> **Your task**: An exact restatement of the data is required, with the images omitted.

> **Extracted data**:
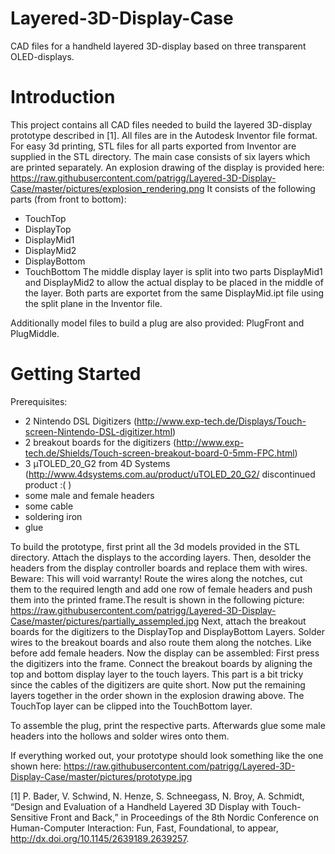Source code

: Layered-3D-Display-Case
=======================

CAD files for a handheld layered 3D-display based on three transparent OLED-displays.

Introduction
============

This project contains all CAD files needed to build the layered 3D-display prototype described in [1]. All files are in the Autodesk Inventor file format. For easy 3d printing, STL files for all parts exported from Inventor are supplied in the STL directory.
The main case consists of six layers which are printed separately. An explosion drawing of the display is provided here: https://raw.githubusercontent.com/patrigg/Layered-3D-Display-Case/master/pictures/explosion_rendering.png
It consists of the following parts (from front to bottom):
- TouchTop
- DisplayTop
- DisplayMid1
- DisplayMid2
- DisplayBottom
- TouchBottom
The middle display layer is split into two parts DisplayMid1 and DisplayMid2 to allow the actual display to be placed in the middle of the layer. Both parts are exportet from the same DisplayMid.ipt file using the split plane in the Inventor file.

Additionally model files to build a plug are also provided: PlugFront and PlugMiddle. 

Getting Started
===============

Prerequisites:
 - 2 Nintendo DSL Digitizers (http://www.exp-tech.de/Displays/Touch-screen-Nintendo-DSL-digitizer.html)
 - 2 breakout boards for the digitizers (http://www.exp-tech.de/Shields/Touch-screen-breakout-board-0-5mm-FPC.html)
 - 3 µTOLED_20_G2 from 4D Systems (http://www.4dsystems.com.au/product/uTOLED_20_G2/ discontinued product :( )
 - some male and female headers
 - some cable
 - soldering iron
 - glue
 
To build the prototype, first print all the 3d models provided in the STL directory. Attach the displays to the according layers. Then, desolder the headers from the display controller boards and replace them with wires. Beware: This will void warranty! Route the wires along the notches, cut them to the required length and add one row of female headers and push them into the printed frame.The result is shown in the following picture:
https://raw.githubusercontent.com/patrigg/Layered-3D-Display-Case/master/pictures/partially_assempled.jpg
Next, attach the breakout boards for the digitizers to the DisplayTop and DisplayBottom Layers. Solder wires to the breakout boards and also route them along the notches. Like before add female headers.
Now the display can be assembled: First press the digitizers into the frame. Connect the breakout boards by aligning the top and bottom display layer to the touch layers. This part is a bit tricky since the cables of the digitizers are quite short.
Now put the remaining layers together in the order shown in the explosion drawing above. The TouchTop layer can be clipped into the TouchBottom layer.

To assemble the plug, print the respective parts. Afterwards glue some male headers into the hollows and solder wires onto them.

If everything worked out, your prototype should look something like the one shown here:
https://raw.githubusercontent.com/patrigg/Layered-3D-Display-Case/master/pictures/prototype.jpg


[1] P. Bader, V. Schwind, N. Henze, S. Schneegass, N. Broy, A. Schmidt, “Design and Evaluation of a Handheld Layered 3D Display with Touch-Sensitive Front and Back,” in Proceedings of the 8th Nordic Conference on Human-Computer Interaction: Fun, Fast, Foundational, to appear, http://dx.doi.org/10.1145/2639189.2639257.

> **Response box**:
Source code

: Layered-3D-Display-Case
=======================

CAD files for a handheld layered 3D-display based on three transparent OLED-displays.

Introduction
============

This project contains all CAD files needed to build the layered 3D-display prototype described in [1]. All files are in the Autodesk Inventor file format. For easy 3d printing, STL files for all parts exported from Inventor are supplied in the STL directory.
The main case consists of six layers which are printed separately. An explosion drawing of the display is provided here: https://raw.githubusercontent.com/patrigg/Layered-3D-Display-Case/master/pictures/explosion_rendering.png
It consists of the following parts (from front to bottom):
- TouchTop
- DisplayTop
- DisplayMid1
- DisplayMid2
- DisplayBottom
- TouchBottom
The middle display layer is split into two parts DisplayMid1 and DisplayMid2 to allow the actual display to be placed in the middle of the layer. Both parts are exportet from the same DisplayMid.ipt file using the split plane in the Inventor file.

Additionally model files to build a plug are also provided: PlugFront and PlugMiddle. 

Getting Started
===============

Prerequisites:
 - 2 Nintendo DSL Digitizers (http://www.exp-tech.de/Displays/Touch-screen-Nintendo-DSL-digitizer.html)
 - 2 breakout boards for the digitizers (http://www.exp-tech.de/Shields/Touch-screen-breakout-board-0-5mm-FPC.html)
 - 3 µTOLED_20_G2 from 4D Systems (http://www.4dsystems.com.au/product/uTOLED_20_G2/ discontinued product :( )
 - some male and female headers
 - some cable
 - soldering iron
 - glue
 
To build the prototype, first print all the 3d models provided in the STL directory. Attach the displays to the according layers. Then, desolder the headers from the display controller boards and replace them with wires. Beware: This will void warranty! Route the wires along the notches, cut them to the required length and add one row of female headers and push them into the printed frame.The result is shown in the following picture:
https://raw.githubusercontent.com/patrigg/Layered-3D-Display-Case/master/pictures/partially_assempled.jpg
Next, attach the breakout boards for the digitizers to the DisplayTop and DisplayBottom Layers. Solder wires to the breakout boards and also route them along the notches. Like before add female headers.
Now the display can be assembled: First press the digitizers into the frame. Connect the breakout boards by aligning the top and bottom display layer to the touch layers. This part is a bit tricky since the cables of the digitizers are quite short.
Now put the remaining layers together in the order shown in the explosion drawing above. The TouchTop layer can be clipped into the TouchBottom layer.

To assemble the plug, print the respective parts. Afterwards glue some male headers into the hollows and solder wires onto them.

If everything worked out, your prototype should look something like the one shown here:
https://raw.githubusercontent.com/patrigg/Layered-3D-Display-Case/master/pictures/prototype.jpg


[1] P. Bader, V. Schwind, N. Henze, S. Schneegass, N. Broy, A. Schmidt, “Design and Evaluation of a Handheld Layered 3D Display with Touch-Sensitive Front and Back,” in Proceedings of the 8th Nordic Conference on Human-Computer Interaction: Fun, Fast, Foundational, to appear, http://dx.doi.org/10.1145/2639189.2639257.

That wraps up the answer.